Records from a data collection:
######

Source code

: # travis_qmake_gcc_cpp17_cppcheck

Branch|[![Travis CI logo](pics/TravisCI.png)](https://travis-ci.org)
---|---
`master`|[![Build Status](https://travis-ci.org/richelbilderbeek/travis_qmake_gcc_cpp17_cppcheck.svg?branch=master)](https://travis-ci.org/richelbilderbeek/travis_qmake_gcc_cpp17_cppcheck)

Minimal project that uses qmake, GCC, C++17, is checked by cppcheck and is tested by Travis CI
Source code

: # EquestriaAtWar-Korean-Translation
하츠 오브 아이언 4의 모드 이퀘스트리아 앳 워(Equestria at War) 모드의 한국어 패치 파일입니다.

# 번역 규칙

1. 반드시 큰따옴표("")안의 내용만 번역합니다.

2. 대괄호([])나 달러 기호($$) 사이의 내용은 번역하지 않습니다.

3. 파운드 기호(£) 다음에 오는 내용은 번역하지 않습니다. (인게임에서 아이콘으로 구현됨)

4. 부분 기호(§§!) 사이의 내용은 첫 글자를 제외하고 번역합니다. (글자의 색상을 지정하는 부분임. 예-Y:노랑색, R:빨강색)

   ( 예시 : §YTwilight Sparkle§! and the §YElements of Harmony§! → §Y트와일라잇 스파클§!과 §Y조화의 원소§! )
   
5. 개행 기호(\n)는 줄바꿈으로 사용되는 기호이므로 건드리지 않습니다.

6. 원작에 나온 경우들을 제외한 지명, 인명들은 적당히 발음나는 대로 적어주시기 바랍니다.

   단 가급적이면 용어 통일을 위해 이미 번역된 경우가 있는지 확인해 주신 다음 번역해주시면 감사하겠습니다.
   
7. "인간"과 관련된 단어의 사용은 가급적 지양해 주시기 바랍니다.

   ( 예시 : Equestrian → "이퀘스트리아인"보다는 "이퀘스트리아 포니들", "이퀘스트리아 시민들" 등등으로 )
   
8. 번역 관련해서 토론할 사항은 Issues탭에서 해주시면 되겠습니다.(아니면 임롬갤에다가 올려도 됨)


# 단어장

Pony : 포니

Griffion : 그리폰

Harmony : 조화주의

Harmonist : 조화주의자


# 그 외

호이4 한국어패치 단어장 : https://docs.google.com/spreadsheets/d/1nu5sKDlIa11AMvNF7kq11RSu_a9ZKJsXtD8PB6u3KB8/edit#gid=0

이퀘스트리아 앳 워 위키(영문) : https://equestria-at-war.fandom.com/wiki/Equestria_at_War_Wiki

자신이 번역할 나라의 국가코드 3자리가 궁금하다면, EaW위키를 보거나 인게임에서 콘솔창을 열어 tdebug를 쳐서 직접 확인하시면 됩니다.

######

• **PROBLEM TO SOLVE**
What goes in the answer is the run of lines from the one holding "5. 개행 기호(\n)는 줄바꿈으로 사용되는 기호이므로 건드리지 않습니다." to the end of the entries, reproduced exactly and with nothing else.

• **ANSWER TO THE PROBLEM**
5. 개행 기호(\n)는 줄바꿈으로 사용되는 기호이므로 건드리지 않습니다.

6. 원작에 나온 경우들을 제외한 지명, 인명들은 적당히 발음나는 대로 적어주시기 바랍니다.

   단 가급적이면 용어 통일을 위해 이미 번역된 경우가 있는지 확인해 주신 다음 번역해주시면 감사하겠습니다.
   
7. "인간"과 관련된 단어의 사용은 가급적 지양해 주시기 바랍니다.

   ( 예시 : Equestrian → "이퀘스트리아인"보다는 "이퀘스트리아 포니들", "이퀘스트리아 시민들" 등등으로 )
   
8. 번역 관련해서 토론할 사항은 Issues탭에서 해주시면 되겠습니다.(아니면 임롬갤에다가 올려도 됨)


# 단어장

Pony : 포니

Griffion : 그리폰

Harmony : 조화주의

Harmonist : 조화주의자


# 그 외

호이4 한국어패치 단어장 : https://docs.google.com/spreadsheets/d/1nu5sKDlIa11AMvNF7kq11RSu_a9ZKJsXtD8PB6u3KB8/edit#gid=0

이퀘스트리아 앳 워 위키(영문) : https://equestria-at-war.fandom.com/wiki/Equestria_at_War_Wiki

자신이 번역할 나라의 국가코드 3자리가 궁금하다면, EaW위키를 보거나 인게임에서 콘솔창을 열어 tdebug를 쳐서 직접 확인하시면 됩니다.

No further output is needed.